ICSC: Beating the odds as a new GP

Even as investors reduce the size of their manager pools, there are still ways for first-time fund sponsors to get their share of capital.

Despite a difficult fundraising environment that has left many managers sitting on the sidelines, investors and others say it’s still possible for a new firm “to crack the starting lineup.”

To be sure, the odds aren’t in favour of new or first-time real estate fund sponsors when it comes to raising capital. “There are a lot of boards out there that are licking their wounds from 2008 and 2009,” said Alan Forman, director of investments at the Yale University Investments Office, speaking during a panel discussion at the ICSC/NAIOP Real Capital MarketPlace Conference in New York yesterday. “Real estate is not the favourite asset class at the board level, as it has been the laggard for the last four or five years.”

That reality has drawn negative attention to the industry and has made some investment boards less likely to increase allocations to the asset class. In addition, there has been an investor backlash against manager proliferation, where limited partners are allocating greater amounts of capital to a smaller number of managers. “People had too many managers,” said Forman. “Now people are saying, ‘I need fewer managers,’ which obviously makes it harder for a new guy to crack the starting lineup.”

Still, a manager that can offer something different to an institution can get an investor’s attention, noted Phil Riordan, chief investment officer of real estate for GE Asset Management, which manages the pension of the Stamford, Connecticut-based conglomerate. “It’s much easier for me to take the small stable of managers that we use and just say, ‘I’ll triple that allocation, and double that one,” as opposed to inviting new ones in,” he said. “Why introduce yourself to the unknown? The reason you do it is because there’s something compelling about that strategy.”

Although the need for stability has driven GE’s pension plan primarily to core real estate opportunities, the investor keeps the door open to non-core real estate managers that have been willing to expand their investment strategies. “Has anybody from an institutional manager standpoint thought in terms of putting up a value-add or opportunistic fund strategy and backstocking that with current yield payments going forward, so that the institution isn’t looking at the J-curve?” Riordan asked. For example, Angelo, Gordon & Co. did not have a core or core-plus strategy until GE talked to them about expanding their investment focus.

Meanwhile, Edward Schwartz, a principal at ORG Portfolio Management, a Cleveland-based consulting firm, made the case for investors to take on new managers. “There is that natural tendency to want to reduce the number of managers and over-concentrate, but what we try to stress with our clients is there may be somebody better out there,” he said.  “A lot of these managers go through a natural progression, and we think it’s very important to do some rotating through.” Of the top 25 managers two decades ago, only six remain today, he noted.

Susan Swanezy, a partner at Hodes Weill & Associates, said some first-time fund managers have been notable exceptions, such as Wheelock Street Capital, which raised $525 million for its first commingled real estate fund, Wheelock Street Real Estate Partners, in July.
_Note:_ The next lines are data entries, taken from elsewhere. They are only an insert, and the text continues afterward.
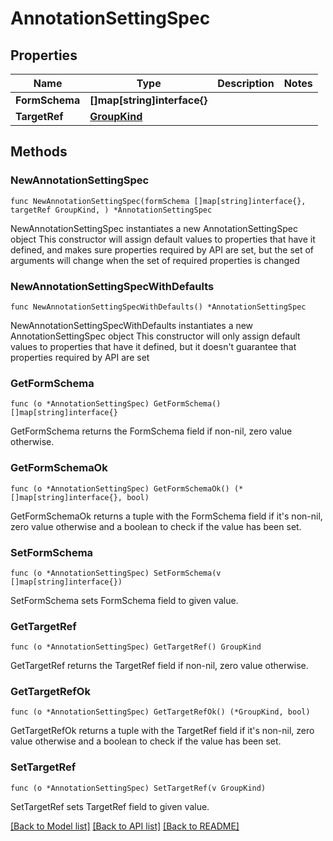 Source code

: # AnnotationSettingSpec

## Properties

Name | Type | Description | Notes
------------ | ------------- | ------------- | -------------
**FormSchema** | **[]map[string]interface{}** |  | 
**TargetRef** | [**GroupKind**](GroupKind.md) |  | 

## Methods

### NewAnnotationSettingSpec

`func NewAnnotationSettingSpec(formSchema []map[string]interface{}, targetRef GroupKind, ) *AnnotationSettingSpec`

NewAnnotationSettingSpec instantiates a new AnnotationSettingSpec object
This constructor will assign default values to properties that have it defined,
and makes sure properties required by API are set, but the set of arguments
will change when the set of required properties is changed

### NewAnnotationSettingSpecWithDefaults

`func NewAnnotationSettingSpecWithDefaults() *AnnotationSettingSpec`

NewAnnotationSettingSpecWithDefaults instantiates a new AnnotationSettingSpec object
This constructor will only assign default values to properties that have it defined,
but it doesn't guarantee that properties required by API are set

### GetFormSchema

`func (o *AnnotationSettingSpec) GetFormSchema() []map[string]interface{}`

GetFormSchema returns the FormSchema field if non-nil, zero value otherwise.

### GetFormSchemaOk

`func (o *AnnotationSettingSpec) GetFormSchemaOk() (*[]map[string]interface{}, bool)`

GetFormSchemaOk returns a tuple with the FormSchema field if it's non-nil, zero value otherwise
and a boolean to check if the value has been set.

### SetFormSchema

`func (o *AnnotationSettingSpec) SetFormSchema(v []map[string]interface{})`

SetFormSchema sets FormSchema field to given value.


### GetTargetRef

`func (o *AnnotationSettingSpec) GetTargetRef() GroupKind`

GetTargetRef returns the TargetRef field if non-nil, zero value otherwise.

### GetTargetRefOk

`func (o *AnnotationSettingSpec) GetTargetRefOk() (*GroupKind, bool)`

GetTargetRefOk returns a tuple with the TargetRef field if it's non-nil, zero value otherwise
and a boolean to check if the value has been set.

### SetTargetRef

`func (o *AnnotationSettingSpec) SetTargetRef(v GroupKind)`

SetTargetRef sets TargetRef field to given value.



[[Back to Model list]](../README.md#documentation-for-models) [[Back to API list]](../README.md#documentation-for-api-endpoints) [[Back to README]](../README.md)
While the firm’s co-founders, Merrick Kleeman and Jonathan Paul, had established track records at Starwood Capital and Rockpoint Group, respectively, what also helped were Wheelock’s initial joint venture investments with Boston-based hedge fund manager Baupost.

For firms that are new to raising institutional capital, “what we try to encourage them to do is land joint venture partners or separate account mandates and establish an institutional track record,” Swanezy said. “Demonstrate your ability to execute your investment strategy, then maybe do a club deal and ultimately get to a fund, but that’s how you start today.”